### Your objective:
The lines below starting at the line containing "1. Convert 1,5-dichloropentane" and ending at the line containing "clean是指的clean生命周期中的clean phase" are to be repeated exactly, with both ends kept and nothing else added.

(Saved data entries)
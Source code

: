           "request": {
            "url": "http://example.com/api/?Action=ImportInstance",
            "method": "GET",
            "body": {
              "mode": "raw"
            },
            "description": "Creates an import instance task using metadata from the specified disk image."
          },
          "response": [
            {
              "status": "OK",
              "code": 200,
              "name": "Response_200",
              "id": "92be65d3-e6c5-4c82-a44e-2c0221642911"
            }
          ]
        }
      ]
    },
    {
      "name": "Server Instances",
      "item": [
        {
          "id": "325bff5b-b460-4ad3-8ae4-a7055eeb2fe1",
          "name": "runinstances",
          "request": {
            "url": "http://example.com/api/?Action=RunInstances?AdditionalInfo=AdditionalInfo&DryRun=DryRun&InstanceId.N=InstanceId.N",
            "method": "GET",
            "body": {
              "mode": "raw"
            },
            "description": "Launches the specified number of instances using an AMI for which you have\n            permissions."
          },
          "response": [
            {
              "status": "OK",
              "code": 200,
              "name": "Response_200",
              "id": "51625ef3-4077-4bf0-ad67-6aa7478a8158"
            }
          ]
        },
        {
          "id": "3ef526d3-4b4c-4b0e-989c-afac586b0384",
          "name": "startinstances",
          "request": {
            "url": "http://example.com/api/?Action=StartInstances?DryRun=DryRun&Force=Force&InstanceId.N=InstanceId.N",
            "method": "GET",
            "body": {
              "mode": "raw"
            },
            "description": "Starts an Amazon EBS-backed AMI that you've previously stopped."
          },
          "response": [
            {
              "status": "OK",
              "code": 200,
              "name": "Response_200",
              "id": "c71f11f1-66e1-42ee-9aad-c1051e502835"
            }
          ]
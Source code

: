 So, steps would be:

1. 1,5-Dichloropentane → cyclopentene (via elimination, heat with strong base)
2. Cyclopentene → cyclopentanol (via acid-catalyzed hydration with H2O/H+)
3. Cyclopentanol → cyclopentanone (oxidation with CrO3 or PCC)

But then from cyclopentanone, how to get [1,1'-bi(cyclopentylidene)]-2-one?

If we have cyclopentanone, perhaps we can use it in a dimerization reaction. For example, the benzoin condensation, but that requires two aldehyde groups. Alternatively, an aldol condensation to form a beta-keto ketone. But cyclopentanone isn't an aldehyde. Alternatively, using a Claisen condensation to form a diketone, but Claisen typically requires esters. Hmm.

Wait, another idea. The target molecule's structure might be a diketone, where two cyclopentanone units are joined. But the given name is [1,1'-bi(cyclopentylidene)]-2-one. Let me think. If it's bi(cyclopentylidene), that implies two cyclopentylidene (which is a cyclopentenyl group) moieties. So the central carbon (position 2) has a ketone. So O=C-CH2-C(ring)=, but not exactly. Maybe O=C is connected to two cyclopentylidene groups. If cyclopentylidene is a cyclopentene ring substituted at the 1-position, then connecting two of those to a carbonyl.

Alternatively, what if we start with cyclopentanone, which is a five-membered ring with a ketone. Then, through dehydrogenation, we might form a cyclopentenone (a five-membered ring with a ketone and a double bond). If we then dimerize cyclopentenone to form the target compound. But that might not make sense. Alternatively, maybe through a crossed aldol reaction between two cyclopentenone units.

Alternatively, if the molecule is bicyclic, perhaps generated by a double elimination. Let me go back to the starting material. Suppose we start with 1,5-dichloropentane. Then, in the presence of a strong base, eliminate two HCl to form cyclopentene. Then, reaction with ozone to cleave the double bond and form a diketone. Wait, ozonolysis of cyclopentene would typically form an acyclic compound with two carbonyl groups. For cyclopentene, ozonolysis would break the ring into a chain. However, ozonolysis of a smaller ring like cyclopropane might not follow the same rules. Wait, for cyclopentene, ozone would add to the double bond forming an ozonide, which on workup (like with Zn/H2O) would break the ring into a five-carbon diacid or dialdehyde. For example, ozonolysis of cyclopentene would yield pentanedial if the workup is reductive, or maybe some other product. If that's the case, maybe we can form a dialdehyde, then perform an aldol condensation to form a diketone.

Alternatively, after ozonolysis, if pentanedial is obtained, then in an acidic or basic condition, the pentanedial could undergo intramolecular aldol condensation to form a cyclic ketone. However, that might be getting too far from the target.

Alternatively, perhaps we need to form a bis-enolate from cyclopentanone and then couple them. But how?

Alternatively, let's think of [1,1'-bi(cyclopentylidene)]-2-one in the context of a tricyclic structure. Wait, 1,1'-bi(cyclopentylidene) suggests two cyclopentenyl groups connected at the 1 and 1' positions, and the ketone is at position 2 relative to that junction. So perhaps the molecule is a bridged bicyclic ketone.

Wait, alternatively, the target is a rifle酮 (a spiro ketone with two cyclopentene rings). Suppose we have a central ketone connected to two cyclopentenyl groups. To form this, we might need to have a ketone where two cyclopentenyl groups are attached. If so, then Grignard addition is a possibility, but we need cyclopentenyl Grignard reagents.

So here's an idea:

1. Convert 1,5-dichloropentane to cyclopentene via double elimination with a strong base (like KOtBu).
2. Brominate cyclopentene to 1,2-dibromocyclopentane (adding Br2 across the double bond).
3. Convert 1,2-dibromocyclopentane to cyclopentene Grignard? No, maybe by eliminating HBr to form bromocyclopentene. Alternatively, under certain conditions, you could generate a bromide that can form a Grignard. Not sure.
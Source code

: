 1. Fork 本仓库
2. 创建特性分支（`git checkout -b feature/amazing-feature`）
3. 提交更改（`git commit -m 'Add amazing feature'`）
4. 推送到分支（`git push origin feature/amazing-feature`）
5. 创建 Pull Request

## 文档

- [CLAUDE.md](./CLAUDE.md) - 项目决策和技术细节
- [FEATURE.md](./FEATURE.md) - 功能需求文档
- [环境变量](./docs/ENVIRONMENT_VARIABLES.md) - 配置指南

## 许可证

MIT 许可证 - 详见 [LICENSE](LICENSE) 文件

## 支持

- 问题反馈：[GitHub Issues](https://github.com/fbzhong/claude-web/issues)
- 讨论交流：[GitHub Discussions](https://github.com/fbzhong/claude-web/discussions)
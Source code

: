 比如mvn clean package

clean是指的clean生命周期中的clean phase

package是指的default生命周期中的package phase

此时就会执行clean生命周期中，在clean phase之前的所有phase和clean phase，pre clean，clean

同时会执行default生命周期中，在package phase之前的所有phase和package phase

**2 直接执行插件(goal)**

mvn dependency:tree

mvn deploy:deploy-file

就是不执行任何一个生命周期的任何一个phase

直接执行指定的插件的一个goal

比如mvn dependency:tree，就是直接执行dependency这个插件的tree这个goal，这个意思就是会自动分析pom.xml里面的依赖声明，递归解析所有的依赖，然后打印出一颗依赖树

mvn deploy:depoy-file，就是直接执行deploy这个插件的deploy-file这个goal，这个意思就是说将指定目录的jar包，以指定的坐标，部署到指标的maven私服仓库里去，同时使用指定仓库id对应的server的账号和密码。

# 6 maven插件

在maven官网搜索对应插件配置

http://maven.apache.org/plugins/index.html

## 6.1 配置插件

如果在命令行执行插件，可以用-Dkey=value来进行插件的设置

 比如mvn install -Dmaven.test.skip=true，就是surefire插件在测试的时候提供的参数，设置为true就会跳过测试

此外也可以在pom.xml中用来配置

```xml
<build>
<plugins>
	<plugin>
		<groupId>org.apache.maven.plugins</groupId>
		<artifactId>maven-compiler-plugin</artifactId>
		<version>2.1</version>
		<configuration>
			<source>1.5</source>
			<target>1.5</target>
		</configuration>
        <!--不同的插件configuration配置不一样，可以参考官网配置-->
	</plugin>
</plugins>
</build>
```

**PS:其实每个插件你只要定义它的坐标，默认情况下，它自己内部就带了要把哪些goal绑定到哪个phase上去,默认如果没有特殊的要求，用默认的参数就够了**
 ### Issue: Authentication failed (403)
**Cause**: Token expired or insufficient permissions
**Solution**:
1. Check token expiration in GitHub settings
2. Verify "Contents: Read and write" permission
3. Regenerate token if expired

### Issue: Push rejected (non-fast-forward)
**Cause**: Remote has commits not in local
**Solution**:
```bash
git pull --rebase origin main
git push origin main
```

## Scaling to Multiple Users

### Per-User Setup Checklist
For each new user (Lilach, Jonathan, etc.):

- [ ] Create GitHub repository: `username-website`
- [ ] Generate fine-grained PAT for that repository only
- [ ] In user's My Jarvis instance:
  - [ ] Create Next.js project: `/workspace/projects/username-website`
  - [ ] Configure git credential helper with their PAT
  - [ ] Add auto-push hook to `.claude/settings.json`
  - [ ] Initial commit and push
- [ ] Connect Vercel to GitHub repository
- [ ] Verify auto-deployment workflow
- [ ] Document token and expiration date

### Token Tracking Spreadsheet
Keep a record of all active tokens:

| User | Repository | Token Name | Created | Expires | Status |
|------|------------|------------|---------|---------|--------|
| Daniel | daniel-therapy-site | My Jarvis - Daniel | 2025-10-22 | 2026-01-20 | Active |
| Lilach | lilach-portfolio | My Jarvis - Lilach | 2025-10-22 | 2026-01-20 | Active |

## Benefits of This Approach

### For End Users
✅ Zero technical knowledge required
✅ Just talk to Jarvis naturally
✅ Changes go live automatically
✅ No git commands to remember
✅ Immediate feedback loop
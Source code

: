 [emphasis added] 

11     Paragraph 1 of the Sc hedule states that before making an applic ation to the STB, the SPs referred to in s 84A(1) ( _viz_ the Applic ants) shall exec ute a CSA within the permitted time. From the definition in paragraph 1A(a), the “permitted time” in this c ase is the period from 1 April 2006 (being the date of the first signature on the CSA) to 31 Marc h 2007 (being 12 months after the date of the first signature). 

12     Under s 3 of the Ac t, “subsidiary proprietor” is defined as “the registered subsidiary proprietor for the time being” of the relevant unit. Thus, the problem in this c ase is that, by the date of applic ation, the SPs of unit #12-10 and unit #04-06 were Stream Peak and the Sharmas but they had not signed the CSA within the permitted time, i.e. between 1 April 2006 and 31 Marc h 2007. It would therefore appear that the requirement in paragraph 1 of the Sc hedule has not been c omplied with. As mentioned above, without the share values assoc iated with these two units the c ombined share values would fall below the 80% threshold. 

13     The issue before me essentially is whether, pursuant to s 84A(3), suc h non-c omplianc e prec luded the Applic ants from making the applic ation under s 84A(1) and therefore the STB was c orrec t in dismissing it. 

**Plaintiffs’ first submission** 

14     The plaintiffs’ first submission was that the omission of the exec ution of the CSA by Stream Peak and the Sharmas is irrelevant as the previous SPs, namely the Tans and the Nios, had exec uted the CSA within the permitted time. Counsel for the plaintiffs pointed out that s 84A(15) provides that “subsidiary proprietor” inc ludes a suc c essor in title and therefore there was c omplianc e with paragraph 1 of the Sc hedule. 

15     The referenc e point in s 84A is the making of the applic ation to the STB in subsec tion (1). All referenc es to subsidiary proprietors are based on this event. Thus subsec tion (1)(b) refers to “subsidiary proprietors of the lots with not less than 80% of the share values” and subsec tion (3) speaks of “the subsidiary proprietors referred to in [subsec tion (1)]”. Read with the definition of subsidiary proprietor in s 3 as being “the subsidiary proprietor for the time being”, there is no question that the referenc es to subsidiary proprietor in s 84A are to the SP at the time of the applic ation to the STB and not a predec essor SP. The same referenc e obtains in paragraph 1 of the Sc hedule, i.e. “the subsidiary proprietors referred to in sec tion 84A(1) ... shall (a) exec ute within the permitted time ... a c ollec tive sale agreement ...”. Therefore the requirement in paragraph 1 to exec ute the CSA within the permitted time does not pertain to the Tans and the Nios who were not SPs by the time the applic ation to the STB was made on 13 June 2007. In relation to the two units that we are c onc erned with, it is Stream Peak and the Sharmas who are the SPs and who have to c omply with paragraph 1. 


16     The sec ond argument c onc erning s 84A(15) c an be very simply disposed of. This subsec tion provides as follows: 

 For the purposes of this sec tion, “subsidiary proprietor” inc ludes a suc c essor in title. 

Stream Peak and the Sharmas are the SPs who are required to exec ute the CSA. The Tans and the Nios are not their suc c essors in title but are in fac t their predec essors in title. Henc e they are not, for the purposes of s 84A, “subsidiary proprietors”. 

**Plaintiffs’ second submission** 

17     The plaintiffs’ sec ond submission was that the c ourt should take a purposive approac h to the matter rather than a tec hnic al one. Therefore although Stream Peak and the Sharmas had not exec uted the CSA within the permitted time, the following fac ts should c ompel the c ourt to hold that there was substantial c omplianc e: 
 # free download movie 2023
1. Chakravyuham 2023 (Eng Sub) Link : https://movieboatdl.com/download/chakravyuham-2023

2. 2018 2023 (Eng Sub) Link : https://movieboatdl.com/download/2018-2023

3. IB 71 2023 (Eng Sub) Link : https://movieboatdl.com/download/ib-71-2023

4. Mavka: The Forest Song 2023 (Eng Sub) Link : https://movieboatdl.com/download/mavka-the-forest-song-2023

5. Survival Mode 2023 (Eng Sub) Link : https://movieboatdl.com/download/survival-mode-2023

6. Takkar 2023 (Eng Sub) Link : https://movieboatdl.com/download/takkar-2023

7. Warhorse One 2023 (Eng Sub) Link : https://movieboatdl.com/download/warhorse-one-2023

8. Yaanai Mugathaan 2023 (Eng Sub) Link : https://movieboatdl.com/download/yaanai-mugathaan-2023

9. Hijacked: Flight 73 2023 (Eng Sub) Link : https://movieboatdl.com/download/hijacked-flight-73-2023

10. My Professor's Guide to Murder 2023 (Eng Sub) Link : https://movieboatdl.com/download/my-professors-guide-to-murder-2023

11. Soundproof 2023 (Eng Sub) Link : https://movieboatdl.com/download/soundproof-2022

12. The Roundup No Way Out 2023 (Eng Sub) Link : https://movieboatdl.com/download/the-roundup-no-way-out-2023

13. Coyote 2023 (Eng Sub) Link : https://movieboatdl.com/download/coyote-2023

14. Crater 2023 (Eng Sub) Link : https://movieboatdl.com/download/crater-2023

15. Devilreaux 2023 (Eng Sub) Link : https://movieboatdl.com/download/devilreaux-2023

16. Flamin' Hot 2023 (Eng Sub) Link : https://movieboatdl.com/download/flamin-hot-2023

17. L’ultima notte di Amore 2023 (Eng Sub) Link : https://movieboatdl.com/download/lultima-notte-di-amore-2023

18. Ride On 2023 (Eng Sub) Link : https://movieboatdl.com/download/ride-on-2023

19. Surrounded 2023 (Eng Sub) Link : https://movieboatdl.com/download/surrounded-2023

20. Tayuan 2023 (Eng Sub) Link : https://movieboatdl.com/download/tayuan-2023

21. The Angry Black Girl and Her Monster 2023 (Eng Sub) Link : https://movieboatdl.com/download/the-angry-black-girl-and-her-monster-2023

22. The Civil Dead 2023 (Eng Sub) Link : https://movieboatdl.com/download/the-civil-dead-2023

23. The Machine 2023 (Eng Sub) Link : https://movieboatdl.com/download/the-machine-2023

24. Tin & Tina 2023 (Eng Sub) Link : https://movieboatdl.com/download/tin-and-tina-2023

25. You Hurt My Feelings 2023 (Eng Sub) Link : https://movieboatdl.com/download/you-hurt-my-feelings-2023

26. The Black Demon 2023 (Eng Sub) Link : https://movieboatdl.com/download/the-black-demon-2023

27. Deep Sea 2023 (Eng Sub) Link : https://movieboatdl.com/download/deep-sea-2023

### Task answer:
1. Convert 1,5-dichloropentane to cyclopentene via double elimination with a strong base (like KOtBu).
2. Brominate cyclopentene to 1,2-dibromocyclopentane (adding Br2 across the double bond).
3. Convert 1,2-dibromocyclopentane to cyclopentene Grignard? No, maybe by eliminating HBr to form bromocyclopentene. Alternatively, under certain conditions, you could generate a bromide that can form a Grignard. Not sure.
Source code

: 1. Fork 本仓库
2. 创建特性分支（`git checkout -b feature/amazing-feature`）
3. 提交更改（`git commit -m 'Add amazing feature'`）
4. 推送到分支（`git push origin feature/amazing-feature`）
5. 创建 Pull Request

## 文档

- [CLAUDE.md](./CLAUDE.md) - 项目决策和技术细节
- [FEATURE.md](./FEATURE.md) - 功能需求文档
- [环境变量](./docs/ENVIRONMENT_VARIABLES.md) - 配置指南

## 许可证

MIT 许可证 - 详见 [LICENSE](LICENSE) 文件

## 支持

- 问题反馈：[GitHub Issues](https://github.com/fbzhong/claude-web/issues)
- 讨论交流：[GitHub Discussions](https://github.com/fbzhong/claude-web/discussions)
Source code

: 比如mvn clean package

clean是指的clean生命周期中的clean phase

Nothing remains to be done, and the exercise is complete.